(Stored items from a collection)
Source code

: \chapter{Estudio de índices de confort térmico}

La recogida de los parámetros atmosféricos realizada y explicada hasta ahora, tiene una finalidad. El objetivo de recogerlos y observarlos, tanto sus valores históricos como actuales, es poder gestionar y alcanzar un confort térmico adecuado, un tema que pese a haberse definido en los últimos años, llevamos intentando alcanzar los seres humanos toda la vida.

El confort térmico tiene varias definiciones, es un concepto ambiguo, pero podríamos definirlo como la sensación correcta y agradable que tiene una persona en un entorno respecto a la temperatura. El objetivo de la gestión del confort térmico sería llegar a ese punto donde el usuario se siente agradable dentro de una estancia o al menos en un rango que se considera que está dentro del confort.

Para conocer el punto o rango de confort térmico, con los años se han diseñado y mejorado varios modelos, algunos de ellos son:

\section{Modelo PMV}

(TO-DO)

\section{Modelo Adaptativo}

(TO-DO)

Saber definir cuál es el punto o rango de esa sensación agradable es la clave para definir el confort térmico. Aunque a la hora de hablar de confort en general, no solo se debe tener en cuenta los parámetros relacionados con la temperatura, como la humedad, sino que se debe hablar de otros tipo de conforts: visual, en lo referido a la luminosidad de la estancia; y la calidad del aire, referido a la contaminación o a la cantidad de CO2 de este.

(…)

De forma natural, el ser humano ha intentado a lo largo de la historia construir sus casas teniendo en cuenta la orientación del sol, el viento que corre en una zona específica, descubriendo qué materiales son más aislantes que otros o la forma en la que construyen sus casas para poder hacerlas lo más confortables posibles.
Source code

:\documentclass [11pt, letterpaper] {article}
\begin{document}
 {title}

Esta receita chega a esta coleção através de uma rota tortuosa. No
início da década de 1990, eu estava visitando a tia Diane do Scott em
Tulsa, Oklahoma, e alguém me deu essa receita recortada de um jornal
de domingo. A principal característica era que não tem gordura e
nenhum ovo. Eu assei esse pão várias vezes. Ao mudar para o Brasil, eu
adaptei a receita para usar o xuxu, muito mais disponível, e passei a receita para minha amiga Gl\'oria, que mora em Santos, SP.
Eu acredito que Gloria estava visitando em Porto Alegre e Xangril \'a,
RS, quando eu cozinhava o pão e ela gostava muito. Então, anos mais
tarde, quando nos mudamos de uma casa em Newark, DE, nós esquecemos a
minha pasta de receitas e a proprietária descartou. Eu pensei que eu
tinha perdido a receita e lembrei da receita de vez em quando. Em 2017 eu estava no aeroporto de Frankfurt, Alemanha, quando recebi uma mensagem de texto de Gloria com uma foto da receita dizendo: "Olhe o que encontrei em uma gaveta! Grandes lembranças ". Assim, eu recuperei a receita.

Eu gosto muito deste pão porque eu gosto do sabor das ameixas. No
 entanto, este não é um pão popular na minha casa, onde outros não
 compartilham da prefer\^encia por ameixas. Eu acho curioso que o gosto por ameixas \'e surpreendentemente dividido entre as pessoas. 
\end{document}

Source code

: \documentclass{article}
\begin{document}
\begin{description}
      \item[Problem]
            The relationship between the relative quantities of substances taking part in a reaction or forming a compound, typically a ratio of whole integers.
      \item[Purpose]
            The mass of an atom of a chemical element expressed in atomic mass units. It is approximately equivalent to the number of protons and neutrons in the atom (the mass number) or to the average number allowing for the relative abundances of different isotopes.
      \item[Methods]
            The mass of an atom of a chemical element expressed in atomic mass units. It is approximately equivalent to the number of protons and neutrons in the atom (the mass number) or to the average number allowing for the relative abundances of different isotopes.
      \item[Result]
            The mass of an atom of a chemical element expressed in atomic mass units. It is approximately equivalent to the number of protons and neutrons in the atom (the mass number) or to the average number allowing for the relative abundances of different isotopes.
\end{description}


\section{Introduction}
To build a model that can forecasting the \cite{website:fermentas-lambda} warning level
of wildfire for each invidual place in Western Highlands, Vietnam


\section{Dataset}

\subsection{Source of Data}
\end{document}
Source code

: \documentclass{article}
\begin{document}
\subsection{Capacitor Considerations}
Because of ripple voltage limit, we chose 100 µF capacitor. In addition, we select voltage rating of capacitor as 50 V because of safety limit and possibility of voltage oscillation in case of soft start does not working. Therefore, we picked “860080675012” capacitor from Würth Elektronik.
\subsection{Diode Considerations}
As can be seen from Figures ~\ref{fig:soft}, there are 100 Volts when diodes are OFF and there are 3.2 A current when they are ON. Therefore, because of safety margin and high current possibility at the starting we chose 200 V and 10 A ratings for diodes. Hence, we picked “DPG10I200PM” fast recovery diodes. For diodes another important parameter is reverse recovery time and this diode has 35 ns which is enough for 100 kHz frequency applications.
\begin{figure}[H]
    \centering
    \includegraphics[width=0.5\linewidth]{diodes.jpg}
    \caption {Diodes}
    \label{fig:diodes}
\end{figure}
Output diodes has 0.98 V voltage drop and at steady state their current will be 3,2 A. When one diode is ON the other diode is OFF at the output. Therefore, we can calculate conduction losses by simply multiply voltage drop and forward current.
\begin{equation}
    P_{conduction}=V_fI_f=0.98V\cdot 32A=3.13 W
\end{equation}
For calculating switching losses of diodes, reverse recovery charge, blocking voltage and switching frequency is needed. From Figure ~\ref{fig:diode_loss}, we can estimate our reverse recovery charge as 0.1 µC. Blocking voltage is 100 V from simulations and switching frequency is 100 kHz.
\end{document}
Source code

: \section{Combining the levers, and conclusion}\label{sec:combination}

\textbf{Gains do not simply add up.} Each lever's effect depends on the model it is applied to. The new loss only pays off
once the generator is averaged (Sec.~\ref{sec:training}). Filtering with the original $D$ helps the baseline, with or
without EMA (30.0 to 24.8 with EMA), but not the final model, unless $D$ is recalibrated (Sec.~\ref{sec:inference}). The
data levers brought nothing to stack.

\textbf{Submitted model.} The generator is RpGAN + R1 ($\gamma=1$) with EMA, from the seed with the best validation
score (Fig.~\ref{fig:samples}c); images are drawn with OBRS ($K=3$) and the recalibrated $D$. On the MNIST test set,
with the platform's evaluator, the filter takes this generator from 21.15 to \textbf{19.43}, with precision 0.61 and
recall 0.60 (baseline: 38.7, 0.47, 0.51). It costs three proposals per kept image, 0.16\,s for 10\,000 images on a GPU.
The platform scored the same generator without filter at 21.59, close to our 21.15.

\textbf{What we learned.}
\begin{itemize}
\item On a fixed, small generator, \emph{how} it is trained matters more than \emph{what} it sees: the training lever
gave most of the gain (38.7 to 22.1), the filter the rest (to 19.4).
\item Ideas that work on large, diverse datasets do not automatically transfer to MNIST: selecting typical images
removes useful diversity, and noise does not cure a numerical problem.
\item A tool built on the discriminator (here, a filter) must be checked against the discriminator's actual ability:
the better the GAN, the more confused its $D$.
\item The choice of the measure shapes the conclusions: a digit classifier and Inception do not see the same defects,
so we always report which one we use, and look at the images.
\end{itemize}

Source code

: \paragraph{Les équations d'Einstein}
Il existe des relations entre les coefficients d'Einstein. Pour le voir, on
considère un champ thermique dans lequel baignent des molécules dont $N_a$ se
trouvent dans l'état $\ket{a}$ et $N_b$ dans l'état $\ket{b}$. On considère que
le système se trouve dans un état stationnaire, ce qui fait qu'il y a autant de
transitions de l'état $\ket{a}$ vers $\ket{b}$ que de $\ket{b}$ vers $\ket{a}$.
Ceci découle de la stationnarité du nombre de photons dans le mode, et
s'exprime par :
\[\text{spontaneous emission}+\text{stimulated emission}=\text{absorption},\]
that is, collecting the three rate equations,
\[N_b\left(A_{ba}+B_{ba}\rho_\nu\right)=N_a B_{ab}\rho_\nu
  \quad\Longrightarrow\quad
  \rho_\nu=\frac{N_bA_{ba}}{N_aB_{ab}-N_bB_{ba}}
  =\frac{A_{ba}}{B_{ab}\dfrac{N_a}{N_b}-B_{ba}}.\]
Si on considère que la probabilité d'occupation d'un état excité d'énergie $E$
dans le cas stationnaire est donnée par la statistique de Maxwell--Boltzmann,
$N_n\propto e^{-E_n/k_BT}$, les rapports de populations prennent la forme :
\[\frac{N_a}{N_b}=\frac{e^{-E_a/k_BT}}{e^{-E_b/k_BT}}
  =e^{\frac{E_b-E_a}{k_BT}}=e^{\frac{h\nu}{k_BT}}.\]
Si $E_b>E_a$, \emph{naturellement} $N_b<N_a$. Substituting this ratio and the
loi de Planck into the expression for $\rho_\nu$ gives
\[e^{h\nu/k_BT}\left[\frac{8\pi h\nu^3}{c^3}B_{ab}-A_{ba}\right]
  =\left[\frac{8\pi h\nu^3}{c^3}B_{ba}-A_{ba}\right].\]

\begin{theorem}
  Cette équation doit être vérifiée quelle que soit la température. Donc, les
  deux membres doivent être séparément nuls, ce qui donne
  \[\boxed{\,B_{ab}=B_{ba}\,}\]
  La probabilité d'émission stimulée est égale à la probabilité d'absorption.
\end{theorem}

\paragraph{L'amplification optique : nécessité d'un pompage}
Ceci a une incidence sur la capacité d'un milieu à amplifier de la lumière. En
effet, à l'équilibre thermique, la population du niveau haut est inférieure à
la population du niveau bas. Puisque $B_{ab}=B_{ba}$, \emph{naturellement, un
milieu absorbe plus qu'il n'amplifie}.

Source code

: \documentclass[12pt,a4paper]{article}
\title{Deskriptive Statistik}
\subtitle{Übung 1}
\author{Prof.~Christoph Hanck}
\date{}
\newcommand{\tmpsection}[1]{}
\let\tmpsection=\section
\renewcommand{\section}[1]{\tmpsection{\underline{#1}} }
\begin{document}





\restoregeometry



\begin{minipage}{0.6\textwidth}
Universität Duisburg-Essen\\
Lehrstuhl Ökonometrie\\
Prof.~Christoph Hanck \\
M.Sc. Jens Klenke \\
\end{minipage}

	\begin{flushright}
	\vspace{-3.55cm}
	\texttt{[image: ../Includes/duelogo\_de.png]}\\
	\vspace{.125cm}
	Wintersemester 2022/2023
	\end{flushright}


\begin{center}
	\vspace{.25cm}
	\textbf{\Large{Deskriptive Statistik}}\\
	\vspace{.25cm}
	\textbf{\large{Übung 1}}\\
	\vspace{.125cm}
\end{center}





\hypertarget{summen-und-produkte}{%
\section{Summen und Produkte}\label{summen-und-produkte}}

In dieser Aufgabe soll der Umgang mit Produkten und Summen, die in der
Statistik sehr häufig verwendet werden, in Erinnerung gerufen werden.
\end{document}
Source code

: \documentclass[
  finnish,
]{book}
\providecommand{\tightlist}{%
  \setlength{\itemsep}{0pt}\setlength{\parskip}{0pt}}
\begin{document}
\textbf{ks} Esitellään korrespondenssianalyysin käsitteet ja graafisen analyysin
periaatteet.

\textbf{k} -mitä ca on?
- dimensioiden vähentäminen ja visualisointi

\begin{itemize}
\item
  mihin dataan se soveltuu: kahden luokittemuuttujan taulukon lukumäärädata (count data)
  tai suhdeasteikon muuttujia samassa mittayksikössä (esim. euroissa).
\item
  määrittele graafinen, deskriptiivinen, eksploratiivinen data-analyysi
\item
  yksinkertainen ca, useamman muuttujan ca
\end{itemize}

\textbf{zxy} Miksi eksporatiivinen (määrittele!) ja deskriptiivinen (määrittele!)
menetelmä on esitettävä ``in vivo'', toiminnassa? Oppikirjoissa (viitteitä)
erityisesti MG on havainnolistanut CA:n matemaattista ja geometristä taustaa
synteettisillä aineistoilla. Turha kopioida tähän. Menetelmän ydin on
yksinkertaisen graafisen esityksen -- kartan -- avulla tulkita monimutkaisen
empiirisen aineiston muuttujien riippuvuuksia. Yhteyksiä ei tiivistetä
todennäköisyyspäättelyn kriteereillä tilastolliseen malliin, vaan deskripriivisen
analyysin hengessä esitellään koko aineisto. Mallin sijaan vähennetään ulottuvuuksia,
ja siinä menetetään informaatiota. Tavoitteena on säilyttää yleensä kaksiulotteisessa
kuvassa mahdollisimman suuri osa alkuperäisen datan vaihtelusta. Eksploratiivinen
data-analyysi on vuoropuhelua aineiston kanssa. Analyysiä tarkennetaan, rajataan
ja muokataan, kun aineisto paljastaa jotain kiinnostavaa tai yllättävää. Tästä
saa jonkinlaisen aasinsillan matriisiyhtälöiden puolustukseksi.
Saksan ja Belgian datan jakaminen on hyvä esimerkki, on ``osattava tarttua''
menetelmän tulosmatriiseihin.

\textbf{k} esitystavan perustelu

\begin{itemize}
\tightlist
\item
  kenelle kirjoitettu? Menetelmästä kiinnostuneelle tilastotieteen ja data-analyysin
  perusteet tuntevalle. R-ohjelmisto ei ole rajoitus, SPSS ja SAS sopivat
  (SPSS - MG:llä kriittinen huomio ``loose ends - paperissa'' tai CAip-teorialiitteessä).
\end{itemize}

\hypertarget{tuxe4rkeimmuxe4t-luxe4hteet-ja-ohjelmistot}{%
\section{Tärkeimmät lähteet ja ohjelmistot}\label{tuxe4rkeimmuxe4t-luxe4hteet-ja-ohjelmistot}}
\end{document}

= Problem =
In the lines above, find each one with "probabilité" and list it.

= Result of this exercise =
Si on considère que la probabilité d'occupation d'un état excité d'énergie $E$
  La probabilité d'émission stimulée est égale à la probabilité d'absorption.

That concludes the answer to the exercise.